(Dataset entries)
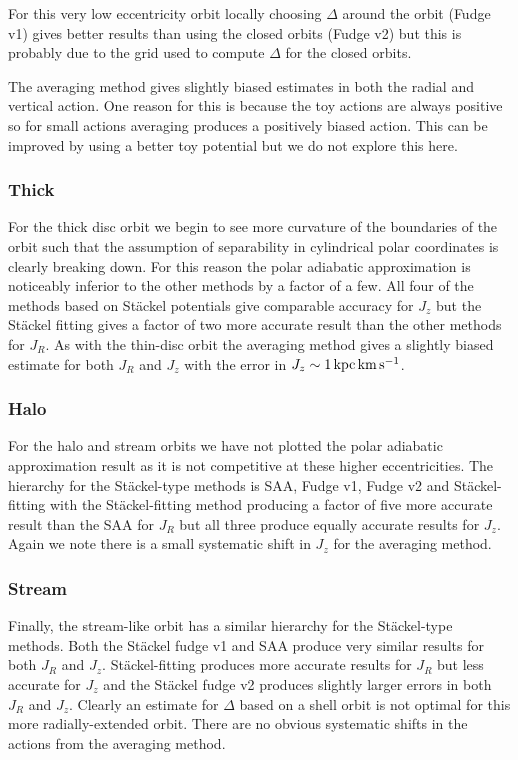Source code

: \documentclass[useAMS,usenatbib,fleqn,a4paper]{mn2e}
\def\kpc{\,{\rm kpc}}
\def\kms{\,{\rm km\,s^{-1}}}
\begin{document}
For this very low eccentricity orbit locally choosing $\Delta$ around the orbit (Fudge v1) gives better results than using the closed orbits (Fudge v2) but this is probably due to the grid used to compute $\Delta$ for the closed orbits.

The averaging method gives slightly biased estimates in both the radial and vertical action. One reason for this is because the toy actions are always positive so for small actions averaging produces a positively biased action. This can be improved by using a better toy potential but we do not explore this here.

\subsubsection{Thick}
For the thick disc orbit we begin to see more curvature of the boundaries of the orbit such that the assumption of separability in cylindrical polar coordinates is clearly breaking down. For this reason the polar adiabatic approximation is noticeably inferior to the other methods by a factor of a few. All four of the methods based on St\"ackel potentials give comparable accuracy for $J_z$ but the St\"ackel fitting gives a factor of two more accurate result than the other methods for $J_R$. As with the thin-disc orbit the averaging method gives a slightly biased estimate for both $J_R$ and $J_z$ with the error in $J_z\sim 1\kpc\kms$.
\subsubsection{Halo}
For the halo and stream orbits we have not plotted the polar adiabatic approximation result as it is not competitive at these higher eccentricities. The hierarchy for the St\"ackel-type methods is SAA, Fudge v1, Fudge v2 and St\"ackel-fitting with the St\"ackel-fitting method producing a factor of five more accurate result than the SAA for $J_R$ but all three produce equally accurate results for $J_z$. Again we note there is a small systematic shift in $J_z$ for the averaging method.
\subsubsection{Stream}
Finally, the stream-like orbit has a similar hierarchy for the St\"ackel-type methods. Both the St\"ackel fudge v1 and SAA produce very similar results for both $J_R$ and $J_z$. St\"ackel-fitting produces more accurate results for $J_R$ but less accurate for $J_z$ and the St\"ackel fudge v2 produces slightly larger errors in both $J_R$ and $J_z$. Clearly an estimate for $\Delta$ based on a shell orbit is not optimal for this more radially-extended orbit. There are no obvious systematic shifts in the actions from the averaging method.
\end{document}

§ What the task asks
Exact duplicates of all the entries are required, and no image may appear in them.

§ Answer to this task
Source code

: \documentclass[useAMS,usenatbib,fleqn,a4paper]{mn2e}
\def\kpc{\,{\rm kpc}}
\def\kms{\,{\rm km\,s^{-1}}}
\begin{document}
For this very low eccentricity orbit locally choosing $\Delta$ around the orbit (Fudge v1) gives better results than using the closed orbits (Fudge v2) but this is probably due to the grid used to compute $\Delta$ for the closed orbits.

The averaging method gives slightly biased estimates in both the radial and vertical action. One reason for this is because the toy actions are always positive so for small actions averaging produces a positively biased action. This can be improved by using a better toy potential but we do not explore this here.

\subsubsection{Thick}
For the thick disc orbit we begin to see more curvature of the boundaries of the orbit such that the assumption of separability in cylindrical polar coordinates is clearly breaking down. For this reason the polar adiabatic approximation is noticeably inferior to the other methods by a factor of a few. All four of the methods based on St\"ackel potentials give comparable accuracy for $J_z$ but the St\"ackel fitting gives a factor of two more accurate result than the other methods for $J_R$. As with the thin-disc orbit the averaging method gives a slightly biased estimate for both $J_R$ and $J_z$ with the error in $J_z\sim 1\kpc\kms$.
\subsubsection{Halo}
For the halo and stream orbits we have not plotted the polar adiabatic approximation result as it is not competitive at these higher eccentricities. The hierarchy for the St\"ackel-type methods is SAA, Fudge v1, Fudge v2 and St\"ackel-fitting with the St\"ackel-fitting method producing a factor of five more accurate result than the SAA for $J_R$ but all three produce equally accurate results for $J_z$. Again we note there is a small systematic shift in $J_z$ for the averaging method.
\subsubsection{Stream}
Finally, the stream-like orbit has a similar hierarchy for the St\"ackel-type methods. Both the St\"ackel fudge v1 and SAA produce very similar results for both $J_R$ and $J_z$. St\"ackel-fitting produces more accurate results for $J_R$ but less accurate for $J_z$ and the St\"ackel fudge v2 produces slightly larger errors in both $J_R$ and $J_z$. Clearly an estimate for $\Delta$ based on a shell orbit is not optimal for this more radially-extended orbit. There are no obvious systematic shifts in the actions from the averaging method.
\end{document}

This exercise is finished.